Exercise description:
Would you restate the entries below word for word, starting at the first line and ending with the one that has "Yolm comes with"?

Dataset records:
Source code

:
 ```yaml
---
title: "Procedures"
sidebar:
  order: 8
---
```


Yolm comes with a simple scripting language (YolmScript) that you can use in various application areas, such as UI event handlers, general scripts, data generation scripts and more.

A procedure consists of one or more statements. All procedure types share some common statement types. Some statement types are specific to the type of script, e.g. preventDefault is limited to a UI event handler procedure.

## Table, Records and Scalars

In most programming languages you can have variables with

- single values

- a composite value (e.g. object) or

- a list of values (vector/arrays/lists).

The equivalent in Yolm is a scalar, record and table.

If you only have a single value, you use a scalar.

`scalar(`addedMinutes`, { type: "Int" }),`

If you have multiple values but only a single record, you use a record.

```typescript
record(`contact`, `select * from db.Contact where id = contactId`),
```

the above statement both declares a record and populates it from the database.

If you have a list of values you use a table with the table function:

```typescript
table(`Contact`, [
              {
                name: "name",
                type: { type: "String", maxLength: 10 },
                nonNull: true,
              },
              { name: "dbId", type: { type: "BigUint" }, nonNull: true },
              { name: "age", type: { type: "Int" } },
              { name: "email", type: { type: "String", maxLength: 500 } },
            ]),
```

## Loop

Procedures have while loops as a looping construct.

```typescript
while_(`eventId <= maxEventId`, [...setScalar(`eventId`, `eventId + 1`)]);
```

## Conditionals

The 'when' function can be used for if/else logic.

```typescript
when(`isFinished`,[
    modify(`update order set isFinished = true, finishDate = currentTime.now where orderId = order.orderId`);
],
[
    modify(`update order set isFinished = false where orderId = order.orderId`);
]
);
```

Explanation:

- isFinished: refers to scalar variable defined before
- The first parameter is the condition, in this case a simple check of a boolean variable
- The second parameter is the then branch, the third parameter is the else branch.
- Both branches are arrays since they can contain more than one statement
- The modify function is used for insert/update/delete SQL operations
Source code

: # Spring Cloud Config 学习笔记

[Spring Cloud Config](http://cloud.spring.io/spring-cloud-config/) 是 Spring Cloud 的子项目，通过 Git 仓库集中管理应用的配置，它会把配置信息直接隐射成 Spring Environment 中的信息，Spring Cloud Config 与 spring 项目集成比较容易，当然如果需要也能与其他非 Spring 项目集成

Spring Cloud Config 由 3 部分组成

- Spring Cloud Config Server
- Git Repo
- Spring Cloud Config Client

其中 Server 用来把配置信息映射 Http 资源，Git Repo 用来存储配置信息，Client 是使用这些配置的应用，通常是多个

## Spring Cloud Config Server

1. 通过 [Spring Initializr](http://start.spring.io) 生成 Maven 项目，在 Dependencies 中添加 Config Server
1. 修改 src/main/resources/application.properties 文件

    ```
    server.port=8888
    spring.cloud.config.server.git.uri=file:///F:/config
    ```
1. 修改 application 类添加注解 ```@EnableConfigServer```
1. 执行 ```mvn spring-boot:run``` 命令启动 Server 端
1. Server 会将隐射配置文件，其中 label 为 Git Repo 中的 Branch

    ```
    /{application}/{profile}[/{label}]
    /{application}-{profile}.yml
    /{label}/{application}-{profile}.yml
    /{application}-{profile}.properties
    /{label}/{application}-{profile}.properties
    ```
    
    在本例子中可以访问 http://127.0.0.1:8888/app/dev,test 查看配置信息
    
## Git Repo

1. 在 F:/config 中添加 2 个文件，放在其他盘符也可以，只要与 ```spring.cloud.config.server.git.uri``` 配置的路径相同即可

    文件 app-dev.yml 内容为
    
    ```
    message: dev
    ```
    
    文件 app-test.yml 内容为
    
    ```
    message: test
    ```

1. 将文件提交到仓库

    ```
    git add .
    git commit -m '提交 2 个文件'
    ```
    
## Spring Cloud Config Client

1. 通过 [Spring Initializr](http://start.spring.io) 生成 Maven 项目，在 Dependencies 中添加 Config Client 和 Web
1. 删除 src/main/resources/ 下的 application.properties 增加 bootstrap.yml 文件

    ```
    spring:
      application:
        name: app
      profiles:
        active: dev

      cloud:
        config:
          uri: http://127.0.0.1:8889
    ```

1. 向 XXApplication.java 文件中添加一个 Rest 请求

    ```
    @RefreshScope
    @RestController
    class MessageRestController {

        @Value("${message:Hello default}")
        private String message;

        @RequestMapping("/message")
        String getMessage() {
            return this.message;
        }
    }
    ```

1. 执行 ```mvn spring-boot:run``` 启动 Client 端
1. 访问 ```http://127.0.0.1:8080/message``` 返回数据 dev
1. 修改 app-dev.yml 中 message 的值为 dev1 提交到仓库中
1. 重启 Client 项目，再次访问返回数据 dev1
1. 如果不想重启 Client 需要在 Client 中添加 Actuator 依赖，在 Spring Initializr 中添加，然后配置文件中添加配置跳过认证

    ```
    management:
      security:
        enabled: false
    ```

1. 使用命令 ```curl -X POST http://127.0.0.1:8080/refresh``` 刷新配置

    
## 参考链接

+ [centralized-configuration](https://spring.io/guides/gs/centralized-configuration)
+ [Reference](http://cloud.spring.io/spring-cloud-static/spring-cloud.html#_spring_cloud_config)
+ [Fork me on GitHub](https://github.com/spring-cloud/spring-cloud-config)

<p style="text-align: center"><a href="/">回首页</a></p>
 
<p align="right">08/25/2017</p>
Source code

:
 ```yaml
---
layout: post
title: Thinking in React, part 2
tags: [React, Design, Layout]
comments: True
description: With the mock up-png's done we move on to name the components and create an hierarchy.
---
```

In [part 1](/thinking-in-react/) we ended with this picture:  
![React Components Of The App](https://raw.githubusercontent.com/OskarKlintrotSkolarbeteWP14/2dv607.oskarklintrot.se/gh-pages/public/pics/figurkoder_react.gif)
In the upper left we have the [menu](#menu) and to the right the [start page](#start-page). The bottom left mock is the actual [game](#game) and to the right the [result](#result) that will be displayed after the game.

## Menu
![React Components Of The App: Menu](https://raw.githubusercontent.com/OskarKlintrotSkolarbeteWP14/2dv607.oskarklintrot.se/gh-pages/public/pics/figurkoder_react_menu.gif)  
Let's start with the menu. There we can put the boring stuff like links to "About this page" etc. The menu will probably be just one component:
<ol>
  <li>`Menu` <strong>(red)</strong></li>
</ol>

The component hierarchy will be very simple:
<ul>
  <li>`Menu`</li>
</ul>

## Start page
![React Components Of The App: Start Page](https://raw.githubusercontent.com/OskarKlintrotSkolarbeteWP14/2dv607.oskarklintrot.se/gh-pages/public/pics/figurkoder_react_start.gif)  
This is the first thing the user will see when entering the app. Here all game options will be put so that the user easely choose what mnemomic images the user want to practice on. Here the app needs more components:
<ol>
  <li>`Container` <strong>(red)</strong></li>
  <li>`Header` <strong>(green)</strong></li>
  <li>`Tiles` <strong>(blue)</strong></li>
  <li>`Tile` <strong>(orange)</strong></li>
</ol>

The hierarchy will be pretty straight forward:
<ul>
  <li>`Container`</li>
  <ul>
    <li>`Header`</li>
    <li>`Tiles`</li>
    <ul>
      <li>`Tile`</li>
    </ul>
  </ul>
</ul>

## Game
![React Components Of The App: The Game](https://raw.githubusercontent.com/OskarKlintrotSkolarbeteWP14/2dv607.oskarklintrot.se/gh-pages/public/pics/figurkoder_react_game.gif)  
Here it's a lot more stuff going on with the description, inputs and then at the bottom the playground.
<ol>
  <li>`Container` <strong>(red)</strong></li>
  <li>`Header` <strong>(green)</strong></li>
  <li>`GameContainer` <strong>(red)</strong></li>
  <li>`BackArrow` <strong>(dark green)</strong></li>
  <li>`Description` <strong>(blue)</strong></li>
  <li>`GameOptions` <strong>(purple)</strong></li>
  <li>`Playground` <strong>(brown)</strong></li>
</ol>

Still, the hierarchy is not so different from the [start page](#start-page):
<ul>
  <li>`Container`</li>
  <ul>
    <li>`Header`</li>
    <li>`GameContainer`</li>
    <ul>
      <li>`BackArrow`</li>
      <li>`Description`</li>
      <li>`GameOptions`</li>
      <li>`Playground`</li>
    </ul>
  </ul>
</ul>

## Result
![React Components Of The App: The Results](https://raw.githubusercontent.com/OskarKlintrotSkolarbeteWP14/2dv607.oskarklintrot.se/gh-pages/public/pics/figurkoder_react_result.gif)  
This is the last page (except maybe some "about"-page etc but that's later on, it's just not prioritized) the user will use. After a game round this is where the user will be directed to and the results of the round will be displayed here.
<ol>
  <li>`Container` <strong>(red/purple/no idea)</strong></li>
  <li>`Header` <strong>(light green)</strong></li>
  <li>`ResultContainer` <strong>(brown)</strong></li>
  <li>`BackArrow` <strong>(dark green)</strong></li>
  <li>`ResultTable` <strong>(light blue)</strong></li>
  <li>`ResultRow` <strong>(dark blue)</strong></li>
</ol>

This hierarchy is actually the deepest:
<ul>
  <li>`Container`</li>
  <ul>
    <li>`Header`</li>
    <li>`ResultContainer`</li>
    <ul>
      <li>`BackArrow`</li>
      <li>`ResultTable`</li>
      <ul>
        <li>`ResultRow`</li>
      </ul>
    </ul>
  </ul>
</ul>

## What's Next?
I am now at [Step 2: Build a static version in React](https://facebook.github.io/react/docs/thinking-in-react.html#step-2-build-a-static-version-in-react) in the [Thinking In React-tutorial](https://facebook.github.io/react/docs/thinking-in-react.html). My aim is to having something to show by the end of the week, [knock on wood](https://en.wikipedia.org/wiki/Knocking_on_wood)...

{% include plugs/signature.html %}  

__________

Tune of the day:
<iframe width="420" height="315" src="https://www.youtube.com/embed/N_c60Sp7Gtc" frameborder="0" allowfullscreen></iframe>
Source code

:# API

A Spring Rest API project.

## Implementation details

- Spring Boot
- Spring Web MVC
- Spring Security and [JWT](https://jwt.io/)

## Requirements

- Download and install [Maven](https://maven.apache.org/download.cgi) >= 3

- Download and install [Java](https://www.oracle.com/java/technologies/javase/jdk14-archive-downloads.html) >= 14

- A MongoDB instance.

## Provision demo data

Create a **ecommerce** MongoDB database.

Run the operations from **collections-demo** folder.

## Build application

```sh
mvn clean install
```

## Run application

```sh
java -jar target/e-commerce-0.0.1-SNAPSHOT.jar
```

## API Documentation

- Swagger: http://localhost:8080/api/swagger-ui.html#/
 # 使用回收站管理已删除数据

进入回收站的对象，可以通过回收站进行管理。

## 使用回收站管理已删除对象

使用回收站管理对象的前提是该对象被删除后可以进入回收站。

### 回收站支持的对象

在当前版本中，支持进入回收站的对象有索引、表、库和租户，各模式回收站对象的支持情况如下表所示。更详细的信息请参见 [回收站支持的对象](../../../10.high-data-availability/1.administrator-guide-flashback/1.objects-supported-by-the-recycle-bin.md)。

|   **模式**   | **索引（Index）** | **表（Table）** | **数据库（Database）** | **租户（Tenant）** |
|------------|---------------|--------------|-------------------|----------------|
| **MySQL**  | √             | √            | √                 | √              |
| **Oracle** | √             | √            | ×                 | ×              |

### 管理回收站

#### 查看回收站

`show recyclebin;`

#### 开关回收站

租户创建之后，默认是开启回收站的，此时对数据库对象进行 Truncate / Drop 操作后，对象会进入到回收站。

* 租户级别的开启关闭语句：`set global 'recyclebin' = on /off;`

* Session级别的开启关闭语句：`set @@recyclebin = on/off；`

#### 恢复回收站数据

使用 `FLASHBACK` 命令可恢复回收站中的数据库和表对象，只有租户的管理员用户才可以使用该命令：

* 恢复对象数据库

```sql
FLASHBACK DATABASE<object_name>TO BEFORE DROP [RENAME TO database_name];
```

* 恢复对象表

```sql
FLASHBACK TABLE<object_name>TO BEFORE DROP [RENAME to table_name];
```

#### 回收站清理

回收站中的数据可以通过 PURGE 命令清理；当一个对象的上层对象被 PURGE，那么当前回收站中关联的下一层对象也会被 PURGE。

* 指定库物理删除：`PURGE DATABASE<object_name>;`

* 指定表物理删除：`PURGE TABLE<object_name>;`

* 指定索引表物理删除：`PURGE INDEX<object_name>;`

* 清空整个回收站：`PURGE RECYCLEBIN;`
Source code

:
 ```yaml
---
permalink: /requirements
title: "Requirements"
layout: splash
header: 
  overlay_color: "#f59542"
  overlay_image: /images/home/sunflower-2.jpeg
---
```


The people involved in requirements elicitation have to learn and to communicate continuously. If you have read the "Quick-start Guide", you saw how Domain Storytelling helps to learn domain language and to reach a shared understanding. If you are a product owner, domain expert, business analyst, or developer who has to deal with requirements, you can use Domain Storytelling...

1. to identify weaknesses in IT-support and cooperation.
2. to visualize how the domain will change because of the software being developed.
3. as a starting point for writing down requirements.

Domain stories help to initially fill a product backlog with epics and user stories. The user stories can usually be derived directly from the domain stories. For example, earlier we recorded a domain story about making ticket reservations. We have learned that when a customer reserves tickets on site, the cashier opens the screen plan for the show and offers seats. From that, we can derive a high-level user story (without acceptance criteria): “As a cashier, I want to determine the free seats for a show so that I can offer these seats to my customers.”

Answer space:
Source code

:
 ```yaml
---
title: "Procedures"
sidebar:
  order: 8
---
```


Yolm comes with a simple scripting language (YolmScript) that you can use in various application areas, such as UI event handlers, general scripts, data generation scripts and more.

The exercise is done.